In our overview guide on roof flashing types, we’ll go over what roof flashing actually is, the most common types of roof flashing, the life expectancy of various roof flashing types, as well as must-know installation tips for those looking to try their hand at roof flashing.
Let’s start with the basics: What does “roof flashing” actually mean?
Roof flashing is a thin, flat piece of metal designed to help make the perimeter of roofing systems waterproof.
Thanks to roof flashing, water is channeled away from the joints and seams of the roof, which stops water from leaking in through any cracks or openings during a storm. Contractors usually install roof flashing underneath the shingles but on top of the underlayment for a shingled roof. On the other hand, flashing for metal roofs is installed directly on top of the panels.
The main responsibility of roof flashing is to make sure your house doesn’t experience any leaks when it rains. It also helps the roofing system keep moisture from accumulating.
However, roof flashing is important in many areas of your home, from the valley of your sloped roof to your home’s chimney.
Because roof flashing aims to prevent water from leaking through any cracks and openings that could be on your roof, there are a few areas of the roof that need special consideration as they’re more prone to leaks.
For roof flashing to work, it has to be installed correctly by a contractor. If the flashing isn’t installed properly, not only could water leak into your home, but other problems could crop up too, like term issues like roof deterioration.
The most common types of specialty roof flashing include:
- Chimney flashing
- Step flashing
- Headwall flashing
- Valley flashing
- Base flashing
- Continuous flashing
- Gutter apron flashing
Chances are, you’ve seen chimney flashing before.
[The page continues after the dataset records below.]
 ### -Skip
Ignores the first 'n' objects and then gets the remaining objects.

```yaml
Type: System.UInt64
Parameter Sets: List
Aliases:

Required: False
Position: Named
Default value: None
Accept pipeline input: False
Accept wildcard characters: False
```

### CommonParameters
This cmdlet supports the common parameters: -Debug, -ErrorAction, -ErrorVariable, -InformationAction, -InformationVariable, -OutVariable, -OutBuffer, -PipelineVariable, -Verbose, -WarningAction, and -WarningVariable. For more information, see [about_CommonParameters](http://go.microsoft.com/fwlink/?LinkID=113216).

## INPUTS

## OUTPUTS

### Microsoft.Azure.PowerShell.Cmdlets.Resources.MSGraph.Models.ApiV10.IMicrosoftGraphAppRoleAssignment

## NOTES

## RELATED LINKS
It often stands out against red brick. Because chimneys in particular are such vulnerable spots for water leaks, chimney flashing is critical in preventing unwanted water seeping into your home.
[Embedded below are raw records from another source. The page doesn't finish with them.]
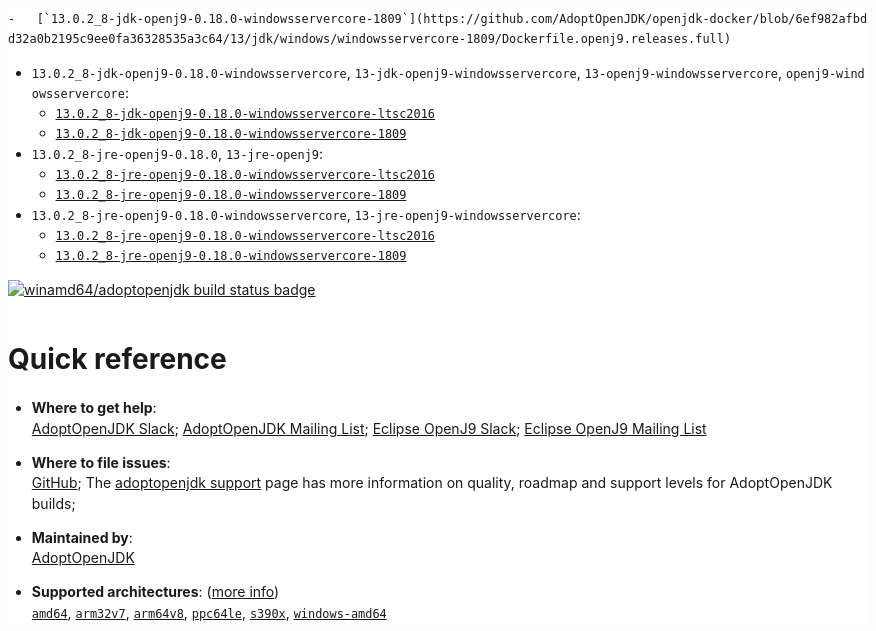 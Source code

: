 	-	[`13.0.2_8-jdk-openj9-0.18.0-windowsservercore-1809`](https://github.com/AdoptOpenJDK/openjdk-docker/blob/6ef982afbdd32a0b2195c9ee0fa36328535a3c64/13/jdk/windows/windowsservercore-1809/Dockerfile.openj9.releases.full)
-	`13.0.2_8-jdk-openj9-0.18.0-windowsservercore`, `13-jdk-openj9-windowsservercore`, `13-openj9-windowsservercore`, `openj9-windowsservercore`:
	-	[`13.0.2_8-jdk-openj9-0.18.0-windowsservercore-ltsc2016`](https://github.com/AdoptOpenJDK/openjdk-docker/blob/6ef982afbdd32a0b2195c9ee0fa36328535a3c64/13/jdk/windows/windowsservercore-ltsc2016/Dockerfile.openj9.releases.full)
	-	[`13.0.2_8-jdk-openj9-0.18.0-windowsservercore-1809`](https://github.com/AdoptOpenJDK/openjdk-docker/blob/6ef982afbdd32a0b2195c9ee0fa36328535a3c64/13/jdk/windows/windowsservercore-1809/Dockerfile.openj9.releases.full)
-	`13.0.2_8-jre-openj9-0.18.0`, `13-jre-openj9`:
	-	[`13.0.2_8-jre-openj9-0.18.0-windowsservercore-ltsc2016`](https://github.com/AdoptOpenJDK/openjdk-docker/blob/6ef982afbdd32a0b2195c9ee0fa36328535a3c64/13/jre/windows/windowsservercore-ltsc2016/Dockerfile.openj9.releases.full)
	-	[`13.0.2_8-jre-openj9-0.18.0-windowsservercore-1809`](https://github.com/AdoptOpenJDK/openjdk-docker/blob/6ef982afbdd32a0b2195c9ee0fa36328535a3c64/13/jre/windows/windowsservercore-1809/Dockerfile.openj9.releases.full)
-	`13.0.2_8-jre-openj9-0.18.0-windowsservercore`, `13-jre-openj9-windowsservercore`:
	-	[`13.0.2_8-jre-openj9-0.18.0-windowsservercore-ltsc2016`](https://github.com/AdoptOpenJDK/openjdk-docker/blob/6ef982afbdd32a0b2195c9ee0fa36328535a3c64/13/jre/windows/windowsservercore-ltsc2016/Dockerfile.openj9.releases.full)
	-	[`13.0.2_8-jre-openj9-0.18.0-windowsservercore-1809`](https://github.com/AdoptOpenJDK/openjdk-docker/blob/6ef982afbdd32a0b2195c9ee0fa36328535a3c64/13/jre/windows/windowsservercore-1809/Dockerfile.openj9.releases.full)

[![winamd64/adoptopenjdk build status badge](https://img.shields.io/jenkins/s/https/doi-janky.infosiftr.net/job/multiarch/job/windows-amd64/job/adoptopenjdk.svg?label=winamd64/adoptopenjdk%20%20build%20job)](https://doi-janky.infosiftr.net/job/multiarch/job/windows-amd64/job/adoptopenjdk/)

# Quick reference

-	**Where to get help**:  
	[AdoptOpenJDK Slack](https://adoptopenjdk.net/slack.html); [AdoptOpenJDK Mailing List](https://mail.openjdk.java.net/mailman/listinfo/adoption-discuss); [Eclipse OpenJ9 Slack](https://www.eclipse.org/openj9/oj9_joinslack.html); [Eclipse OpenJ9 Mailing List](https://dev.eclipse.org/mailman/listinfo/openj9-dev)

-	**Where to file issues**:  
	[GitHub](https://github.com/AdoptOpenJDK/openjdk-docker/issues); The [adoptopenjdk support](https://adoptopenjdk.net/support.html) page has more information on quality, roadmap and support levels for AdoptOpenJDK builds;

-	**Maintained by**:  
	[AdoptOpenJDK](https://github.com/AdoptOpenJDK/openjdk-docker)

-	**Supported architectures**: ([more info](https://github.com/docker-library/official-images#architectures-other-than-amd64))  
	[`amd64`](https://hub.docker.com/r/amd64/adoptopenjdk/), [`arm32v7`](https://hub.docker.com/r/arm32v7/adoptopenjdk/), [`arm64v8`](https://hub.docker.com/r/arm64v8/adoptopenjdk/), [`ppc64le`](https://hub.docker.com/r/ppc64le/adoptopenjdk/), [`s390x`](https://hub.docker.com/r/s390x/adoptopenjdk/), [`windows-amd64`](https://hub.docker.com/r/winamd64/adoptopenjdk/)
Using metal sheets that are usually cut into custom sizes based on the shape of the chimney, contractors make sure to target the areas around the chimney that are extra prone to water leaks.
Chimney flashing uses the same techniques as both step and headwall flashing, which we’ll describe in detail below.
When a sloped roof intersects with a vertical sidewall, homeowners will want step flashing. Step flashing uses sheets of metal that are then placed over each other and are interlinked with the material your roof is made of. The individual metal sheets that are used in step flashing usually run 4 inches by 4 inches by 8 inches.
This type of roof flashing makes sure that moisture and water can’t seep into the roof-to-wall joint.
Step flashing can also be complemented by counter flashing.
Headwall Flashing (AKA Wall Flashing)
Headwall flashing — also known as “wall flashing” — is a kind of flashing used when vertical headwalls meet the upper end of a roof section. All these names refer to the same thing.
With headwall flashing, contractors use metal that’s typically around 10 feet long and “L” shaped. They’ll cut the flashing to fit the specific section of wall that’s being worked on, so it’ll be custom-fit.
Headwall flashing works by channeling water down the wall, onto the roof, to prevent any water leaks. Depending on what your home and roof system looks like and if it has a brick headwall, headwall flashing could be complemented by counter flashing.
To secure headwall flashing to other types of wall materials — such as stucco, brick, or stone — contractors utilize counter flashing, since the metal headwall flashing can’t be tucked into the wall. To install counter flashing, contractors use sealants and mortar fasteners, both of which work to seal the wall and discourage any leaks.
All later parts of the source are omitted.